Discussion: https://postgr.es/m/ZqEND4ZcTDBmcv31@pryzbyj2023
---
 src/bin/pg_dump/pg_dump.c | 132 ++++++++++++++++++++++++++++----------
 1 file changed, 97 insertions(+), 35 deletions(-)

diff --git a/src/bin/pg_dump/pg_dump.c b/src/bin/pg_dump/pg_dump.c
index 7cd6a7fb97..2b02148559 100644
--- a/src/bin/pg_dump/pg_dump.c
+++ b/src/bin/pg_dump/pg_dump.c
@@ -15670,6 +15670,7 @@ dumpTableSchema(Archive *fout, const TableInfo *tbinfo)
     DumpOptions *dopt = fout->dopt;
     PQExpBuffer q = createPQExpBuffer();
     PQExpBuffer delq = createPQExpBuffer();
+    PQExpBuffer extra = createPQExpBuffer();
     char       *qrelname;
     char       *qualrelname;
     int            numParents;
@@ -15736,7 +15737,7 @@ dumpTableSchema(Archive *fout, const TableInfo *tbinfo)
         char       *partkeydef = NULL;
         char       *ftoptions = NULL;
         char       *srvname = NULL;
-        char       *foreign = "";
+        const char *foreign = "";

         /*
          * Set reltypename, and collect any relkind-specific data that we
@@ -16094,51 +16095,98 @@ dumpTableSchema(Archive *fout, const TableInfo *tbinfo)

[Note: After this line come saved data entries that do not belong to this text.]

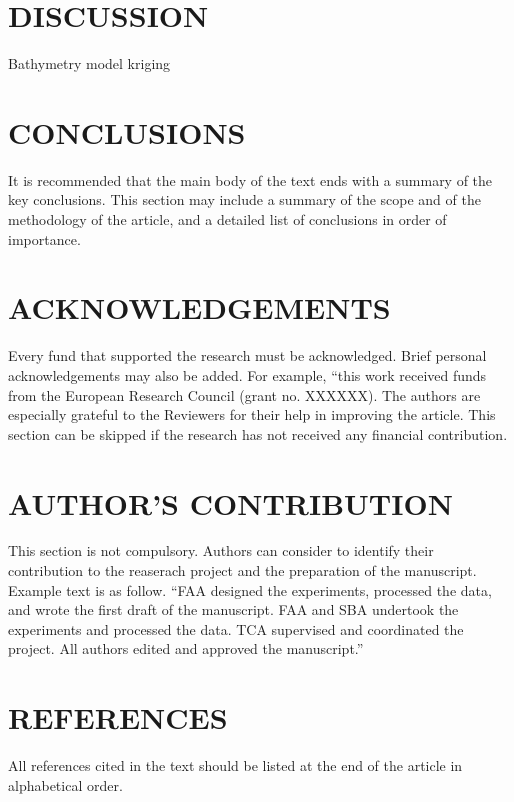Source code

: \documentclass[A4paper,11pt]{marine_2023_Paper}
\begin{document}
\section{DISCUSSION}
Bathymetry model kriging 


\section{CONCLUSIONS}

 It is recommended that the main body of the text ends with a summary of the key conclusions. This section may include a summary of the scope and of the methodology of the article, and a detailed list of conclusions in order of importance.

\section*{ACKNOWLEDGEMENTS}

 Every fund that supported the research must be acknowledged. Brief personal acknowledgements may also be added. For example, ``this work received funds from the European Research Council (grant no. XXXXXX). The authors are especially grateful to the Reviewers for their help in improving the article. This section can be skipped if the research has not received any financial contribution.

 \section*{AUTHOR'S CONTRIBUTION}

 This section is not compulsory. Authors can consider to identify their contribution to the reaserach project and the preparation of the manuscript. Example text is as follow. ``FAA designed the experiments, processed the data, and wrote the first draft of the manuscript. FAA and SBA undertook the experiments and processed the data. TCA supervised and coordinated the project. All authors edited and approved the manuscript.''


\section*{REFERENCES}
All references cited in the text should be listed at the end of the article in alphabetical order.
\end{document}
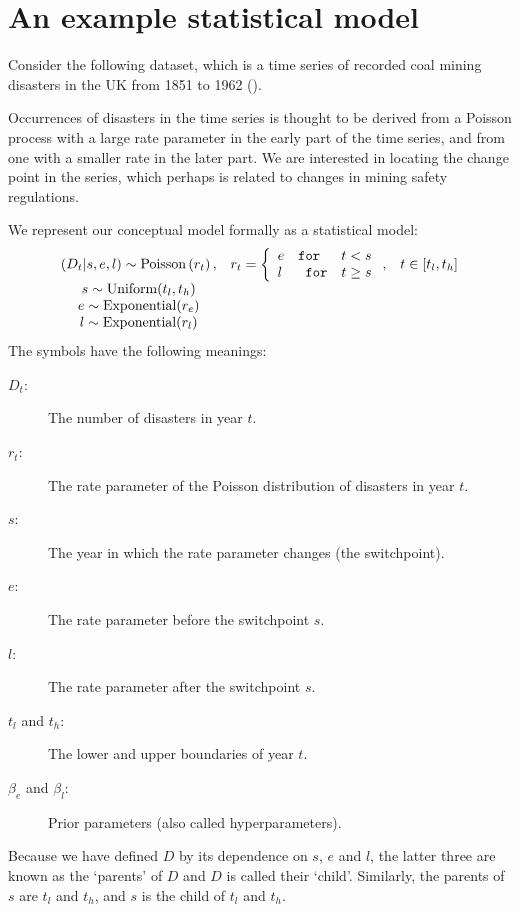 

\section*{An example statistical model}
Consider the following dataset, which is a time series of recorded coal mining disasters in the UK from 1851 to 1962 (\cite{Jarrett:1979fr}).
\begin{center}
\end{center}
Occurrences of disasters in the time series is thought to be derived from a Poisson process with a large rate parameter in the early part of the time series, and from one with a smaller rate in the later part. We are interested in locating the change point in the series, which perhaps is related to changes in mining safety regulations.

We represent our conceptual model formally as a statistical model:
\begin{equation}
    \begin{array}{ccc}
        (D_t | s, e, l) \sim \textup{Poisson}\left(r_t\right), & r_t=\left\{\begin{array}{lll}
            e &\texttt{for}& t< s\\ l &\texttt{ for}& t\ge s
            \end{array}\right.,&t\in[t_l,t_h]\\
        s\sim \textup{Uniform}(t_l, t_h)\\
        e\sim \textup{Exponential}(r_e)\\
        l\sim \textup{Exponential}(r_l)        
    \end{array}
    \label{disastermodel} 
\end{equation}
The symbols have the following meanings:
\begin{description}
    \item[$D_t$:] The number of disasters in year $t$.
    \item[$r_t$:] The rate parameter of the Poisson distribution of disasters in year $t$.
    \item[$s$:] The year in which the rate parameter changes (the switchpoint).
    \item[$e$:] The rate parameter before the switchpoint $s$.
    \item[$l$:] The rate parameter after the switchpoint $s$.
    \item[$t_l$ and $t_h$:] The lower and upper boundaries of year $t$.
    \item[$\beta_e$ and $\beta_l$:] Prior parameters (also called hyperparameters).
\end{description}
Because we have defined $D$ by its dependence on $s$, $e$ and $l$, the latter three are known as the `parents' of $D$ and $D$ is called their `child'. Similarly, the parents of $s$ are $t_l$ and $t_h$, and $s$ is the child of $t_l$ and $t_h$.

              tbinfo->relkind == RELKIND_FOREIGN_TABLE ||
              tbinfo->relkind == RELKIND_PARTITIONED_TABLE))
         {
+            bool        firstitem;
+
+            /*
+             * Drop any dropped columns.  Merge the pg_attribute manipulations
+             * into a single SQL command, so that we don't cause repeated
+             * relcache flushes on the target table.  Otherwise we risk O(N^2)

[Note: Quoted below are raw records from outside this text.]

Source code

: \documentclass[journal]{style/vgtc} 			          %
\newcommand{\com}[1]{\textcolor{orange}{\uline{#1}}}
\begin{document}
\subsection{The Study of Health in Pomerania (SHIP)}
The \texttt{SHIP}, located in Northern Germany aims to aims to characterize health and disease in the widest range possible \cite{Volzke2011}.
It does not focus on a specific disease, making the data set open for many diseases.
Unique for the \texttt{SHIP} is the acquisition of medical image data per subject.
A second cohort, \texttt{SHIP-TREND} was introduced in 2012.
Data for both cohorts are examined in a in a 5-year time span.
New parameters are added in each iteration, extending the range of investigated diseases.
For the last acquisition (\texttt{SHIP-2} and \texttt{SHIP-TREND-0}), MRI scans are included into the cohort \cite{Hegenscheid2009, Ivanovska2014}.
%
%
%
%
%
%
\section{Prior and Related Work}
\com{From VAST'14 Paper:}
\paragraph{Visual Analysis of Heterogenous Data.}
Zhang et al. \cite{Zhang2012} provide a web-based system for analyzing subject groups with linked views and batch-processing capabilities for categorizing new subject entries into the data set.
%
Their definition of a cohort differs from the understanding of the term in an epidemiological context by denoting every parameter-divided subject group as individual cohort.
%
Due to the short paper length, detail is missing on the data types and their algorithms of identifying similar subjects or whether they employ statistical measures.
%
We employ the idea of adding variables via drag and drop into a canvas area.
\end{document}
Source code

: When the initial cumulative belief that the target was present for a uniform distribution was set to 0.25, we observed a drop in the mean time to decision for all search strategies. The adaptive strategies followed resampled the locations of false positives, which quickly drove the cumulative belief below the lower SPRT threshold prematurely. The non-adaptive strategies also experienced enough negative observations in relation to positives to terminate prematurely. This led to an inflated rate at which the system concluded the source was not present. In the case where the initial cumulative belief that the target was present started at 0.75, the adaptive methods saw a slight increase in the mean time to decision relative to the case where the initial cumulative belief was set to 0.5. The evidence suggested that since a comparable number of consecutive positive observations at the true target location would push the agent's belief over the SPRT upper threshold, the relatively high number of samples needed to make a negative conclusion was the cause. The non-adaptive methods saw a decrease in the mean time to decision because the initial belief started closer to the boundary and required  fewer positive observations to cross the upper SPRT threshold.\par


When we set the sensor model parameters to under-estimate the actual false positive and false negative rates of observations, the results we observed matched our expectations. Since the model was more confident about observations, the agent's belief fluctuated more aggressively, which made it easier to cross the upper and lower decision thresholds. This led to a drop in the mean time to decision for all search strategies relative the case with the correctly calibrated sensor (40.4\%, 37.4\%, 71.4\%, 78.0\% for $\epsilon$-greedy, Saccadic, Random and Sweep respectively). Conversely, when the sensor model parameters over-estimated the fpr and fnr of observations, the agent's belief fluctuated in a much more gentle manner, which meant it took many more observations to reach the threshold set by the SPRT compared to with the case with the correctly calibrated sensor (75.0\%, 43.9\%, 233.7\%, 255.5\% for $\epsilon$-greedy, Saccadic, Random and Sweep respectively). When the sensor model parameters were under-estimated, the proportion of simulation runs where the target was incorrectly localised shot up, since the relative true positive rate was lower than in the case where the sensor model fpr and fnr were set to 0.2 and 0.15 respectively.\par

+             * relcache bloat while dropping N columns.
+             */
+            resetPQExpBuffer(extra);
+            firstitem = true;
             for (j = 0; j < tbinfo->numatts; j++)
             {
                 if (tbinfo->attisdropped[j])
                 {
-                    appendPQExpBufferStr(q, "\n-- For binary upgrade, recreate dropped column.\n");
-                    appendPQExpBuffer(q, "UPDATE pg_catalog.pg_attribute\n"
-                                      "SET attlen = %d, "
-                                      "attalign = '%c', attbyval = false\n"
-                                      "WHERE attname = ",
+                    if (firstitem)
+                    {
+                        appendPQExpBufferStr(q, "\n-- For binary upgrade, recreate dropped columns.\n"
+                                             "UPDATE pg_catalog.pg_attribute\n"
+                                             "SET attlen = v.dlen, "
+                                             "attalign = v.dalign, "
+                                             "attbyval = false\n"
+                                             "FROM (VALUES ");
+                        firstitem = false;
+                    }
+                    else
+                        appendPQExpBufferStr(q, ",\n             ");
+                    appendPQExpBufferChar(q, '(');
+                    appendStringLiteralAH(q, tbinfo->attnames[j], fout);
+                    appendPQExpBuffer(q, ", %d, '%c')",
                                       tbinfo->attlen[j],
                                       tbinfo->attalign[j]);
-                    appendStringLiteralAH(q, tbinfo->attnames[j], fout);
-                    appendPQExpBufferStr(q, "\n  AND attrelid = ");
-                    appendStringLiteralAH(q, qualrelname, fout);
-                    appendPQExpBufferStr(q, "::pg_catalog.regclass;\n");
-
-                    if (tbinfo->relkind == RELKIND_RELATION ||
-                        tbinfo->relkind == RELKIND_PARTITIONED_TABLE)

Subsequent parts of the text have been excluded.